Road improvements to handle traffic from planned development and increased commuter bus capacity should be top transportation priorities, according to county planners.
The Board of County Commissioners is set to vote March 7 on the Annual Transportation Priorities Review. If it is approved, it will be submitted to the state to request funding for the top priorities.
Many requests are carried over from last year, but the county’s planning commission has suggested three key changes in this year’s transportation plan: a project on Md. 75, an increase in commuter service and an expansion of public-private funding partnerships.
The work to improve “shortcomings” of Md. 75 (Green Valley Road) could enter the planning stage, according to traffic engineer Ron Burns.
New developments are planned in the area, so the road must be improved to handle increased use, he said.
The project includes a new intersection with Md. 80, a new road between Md. 75 and Lewisdale Road near the Montgomery County line, and a proposed interchange with I-270.
The county will be asked to contribute $2 million to acquire land in the path of the new roads.
The priorities review traditionally emphasizes highway projects, Burns said, but this year the commission will push for improved bus service between Frederick and Washington.
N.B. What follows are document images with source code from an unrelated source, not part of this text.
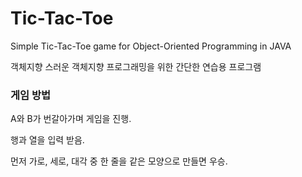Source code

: # Tic-Tac-Toe
Simple Tic-Tac-Toe game for Object-Oriented Programming in JAVA

객체지향 스러운 객체지향 프로그래밍을 위한 간단한 연습용 프로그램

### 게임 방법

A와 B가 번갈아가며 게임을 진행.

행과 열을 입력 받음.

먼저 가로, 세로, 대각 중 한 줄을 같은 모양으로 만들면 우승.
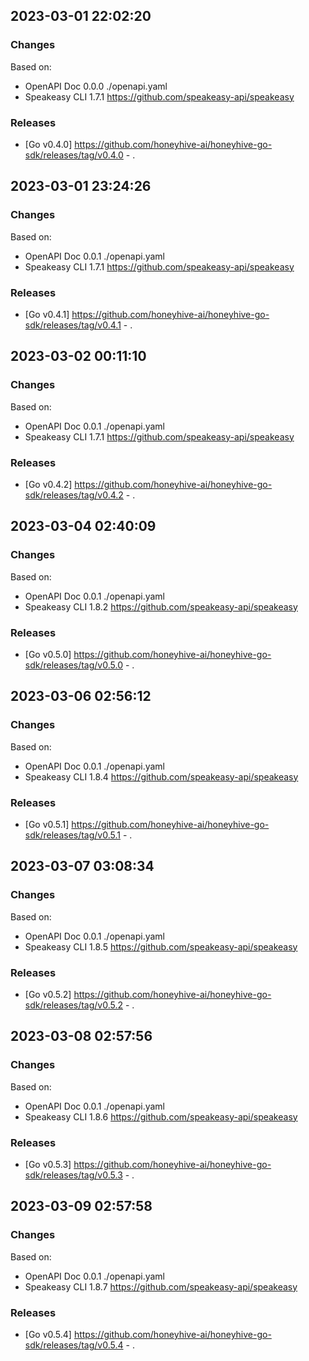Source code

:

## 2023-03-01 22:02:20
### Changes
Based on:
- OpenAPI Doc 0.0.0 ./openapi.yaml
- Speakeasy CLI 1.7.1 https://github.com/speakeasy-api/speakeasy
### Releases
- [Go v0.4.0] https://github.com/honeyhive-ai/honeyhive-go-sdk/releases/tag/v0.4.0 - .

## 2023-03-01 23:24:26
### Changes
Based on:
- OpenAPI Doc 0.0.1 ./openapi.yaml
- Speakeasy CLI 1.7.1 https://github.com/speakeasy-api/speakeasy
### Releases
- [Go v0.4.1] https://github.com/honeyhive-ai/honeyhive-go-sdk/releases/tag/v0.4.1 - .

## 2023-03-02 00:11:10
### Changes
Based on:
- OpenAPI Doc 0.0.1 ./openapi.yaml
- Speakeasy CLI 1.7.1 https://github.com/speakeasy-api/speakeasy
### Releases
- [Go v0.4.2] https://github.com/honeyhive-ai/honeyhive-go-sdk/releases/tag/v0.4.2 - .

## 2023-03-04 02:40:09
### Changes
Based on:
- OpenAPI Doc 0.0.1 ./openapi.yaml
- Speakeasy CLI 1.8.2 https://github.com/speakeasy-api/speakeasy
### Releases
- [Go v0.5.0] https://github.com/honeyhive-ai/honeyhive-go-sdk/releases/tag/v0.5.0 - .

## 2023-03-06 02:56:12
### Changes
Based on:
- OpenAPI Doc 0.0.1 ./openapi.yaml
- Speakeasy CLI 1.8.4 https://github.com/speakeasy-api/speakeasy
### Releases
- [Go v0.5.1] https://github.com/honeyhive-ai/honeyhive-go-sdk/releases/tag/v0.5.1 - .

## 2023-03-07 03:08:34
### Changes
Based on:
- OpenAPI Doc 0.0.1 ./openapi.yaml
- Speakeasy CLI 1.8.5 https://github.com/speakeasy-api/speakeasy
### Releases
- [Go v0.5.2] https://github.com/honeyhive-ai/honeyhive-go-sdk/releases/tag/v0.5.2 - .

## 2023-03-08 02:57:56
### Changes
Based on:
- OpenAPI Doc 0.0.1 ./openapi.yaml
- Speakeasy CLI 1.8.6 https://github.com/speakeasy-api/speakeasy
### Releases
- [Go v0.5.3] https://github.com/honeyhive-ai/honeyhive-go-sdk/releases/tag/v0.5.3 - .

## 2023-03-09 02:57:58
### Changes
Based on:
- OpenAPI Doc 0.0.1 ./openapi.yaml
- Speakeasy CLI 1.8.7 https://github.com/speakeasy-api/speakeasy
### Releases
- [Go v0.5.4] https://github.com/honeyhive-ai/honeyhive-go-sdk/releases/tag/v0.5.4 - .
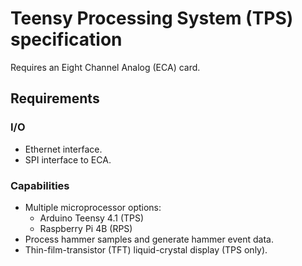 # Teensy Processing System (TPS) specification

Requires an Eight Channel Analog (ECA) card.

## Requirements

### I/O
* Ethernet interface.
* SPI interface to ECA.

### Capabilities
* Multiple microprocessor options:
  * Arduino Teensy 4.1 (TPS)
  * Raspberry Pi 4B (RPS)
* Process hammer samples and generate hammer event data.
* Thin-film-transistor (TFT) liquid-crystal display (TPS only).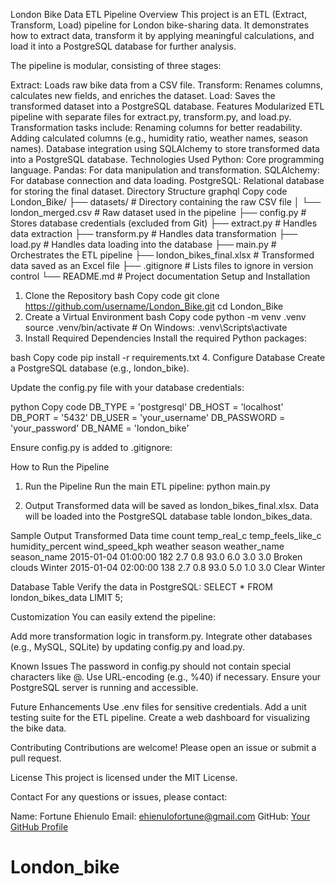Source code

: London Bike Data ETL Pipeline
Overview
This project is an ETL (Extract, Transform, Load) pipeline for London bike-sharing data. It demonstrates how to extract data, transform it by applying meaningful calculations, and load it into a PostgreSQL database for further analysis.

The pipeline is modular, consisting of three stages:

Extract: Loads raw bike data from a CSV file.
Transform: Renames columns, calculates new fields, and enriches the dataset.
Load: Saves the transformed dataset into a PostgreSQL database.
Features
Modularized ETL pipeline with separate files for extract.py, transform.py, and load.py.
Transformation tasks include:
Renaming columns for better readability.
Adding calculated columns (e.g., humidity ratio, weather names, season names).
Database integration using SQLAlchemy to store transformed data into a PostgreSQL database.
Technologies Used
Python: Core programming language.
Pandas: For data manipulation and transformation.
SQLAlchemy: For database connection and data loading.
PostgreSQL: Relational database for storing the final dataset.
Directory Structure
graphql
Copy code
London_Bike/
├── datasets/                  # Directory containing the raw CSV file
│   └── london_merged.csv      # Raw dataset used in the pipeline
├── config.py                  # Stores database credentials (excluded from Git)
├── extract.py                 # Handles data extraction
├── transform.py               # Handles data transformation
├── load.py                    # Handles data loading into the database
├── main.py                    # Orchestrates the ETL pipeline
├── london_bikes_final.xlsx    # Transformed data saved as an Excel file
├── .gitignore                 # Lists files to ignore in version control
└── README.md                  # Project documentation
Setup and Installation
1. Clone the Repository
bash
Copy code
git clone https://github.com/username/London_Bike.git
cd London_Bike
2. Create a Virtual Environment
bash
Copy code
python -m venv .venv
source .venv/bin/activate  # On Windows: .venv\Scripts\activate
3. Install Required Dependencies
Install the required Python packages:

bash
Copy code
pip install -r requirements.txt
4. Configure Database
Create a PostgreSQL database (e.g., london_bike).

Update the config.py file with your database credentials:

python
Copy code
DB_TYPE = 'postgresql'
DB_HOST = 'localhost'
DB_PORT = '5432'
DB_USER = 'your_username'
DB_PASSWORD = 'your_password'
DB_NAME = 'london_bike'

Ensure config.py is added to .gitignore:



How to Run the Pipeline

1. Run the Pipeline
Run the main ETL pipeline:
python main.py

2. Output
Transformed data will be saved as london_bikes_final.xlsx.
Data will be loaded into the PostgreSQL database table london_bikes_data.

Sample Output
Transformed Data
time	count	temp_real_c	temp_feels_like_c	humidity_percent	wind_speed_kph	weather	season	weather_name	season_name
2015-01-04 01:00:00	182	2.7	0.8	93.0	6.0	3.0	3.0	Broken clouds	Winter
2015-01-04 02:00:00	138	2.7	0.8	93.0	5.0	1.0	3.0	Clear	Winter

Database Table
Verify the data in PostgreSQL:
SELECT * FROM london_bikes_data LIMIT 5;

Customization
You can easily extend the pipeline:

Add more transformation logic in transform.py.
Integrate other databases (e.g., MySQL, SQLite) by updating config.py and load.py.


Known Issues
The password in config.py should not contain special characters like @. Use URL-encoding (e.g., %40) if necessary.
Ensure your PostgreSQL server is running and accessible.


Future Enhancements
Use .env files for sensitive credentials.
Add a unit testing suite for the ETL pipeline.
Create a web dashboard for visualizing the bike data.


Contributing
Contributions are welcome! Please open an issue or submit a pull request.

License
This project is licensed under the MIT License.

Contact
For any questions or issues, please contact:

Name: Fortune Ehienulo
Email: ehienulofortune@gmail.com
GitHub: [Your GitHub Profile](https://github.com/Chiedoziie)
# London_bike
“We are trying to be multimodal about it and not just be about highways,” chief planner Jim Gugel said.
The commission’s top transit priority is funding to increase connector route service to 30-minute intervals.
The commission will ask for funds to buy additional buses, and it wants buses to be allowed to drive on the shoulder during peak service hours.
Crowding on the buses has been a problem for several years, planners said.
“Folks in Urbana drive back to Monocacy (station), back to Frederick, to get to the bus earlier so they can get a seat,” Burns said.
Planners also want to study the feasibility of running commuter buses from Washington to Frederick; they believe it would boost the local city’s economy by making it easier for D.C. workers to get to Frederick.
Expanded funding cooperation with the city of Frederick, the State Highway Administration and local developers is also important, planners said.
The commission’s overall top priority, the U.S. 15 and Monocacy Boulevard interchange project, is an example of increased emphasis on cooperative funding.
The City of Frederick and the county will contribute equally to the project; the SHA will also be asked to provide funds.
The county will look to developers that will benefit from the improvement to contribute land, Gugel said.
The project has already been designed and engineered and will cost $89.1 million to complete. It includes the interchange and a 416-space park and ride lot, according to the Annual Transportation Priorities Review.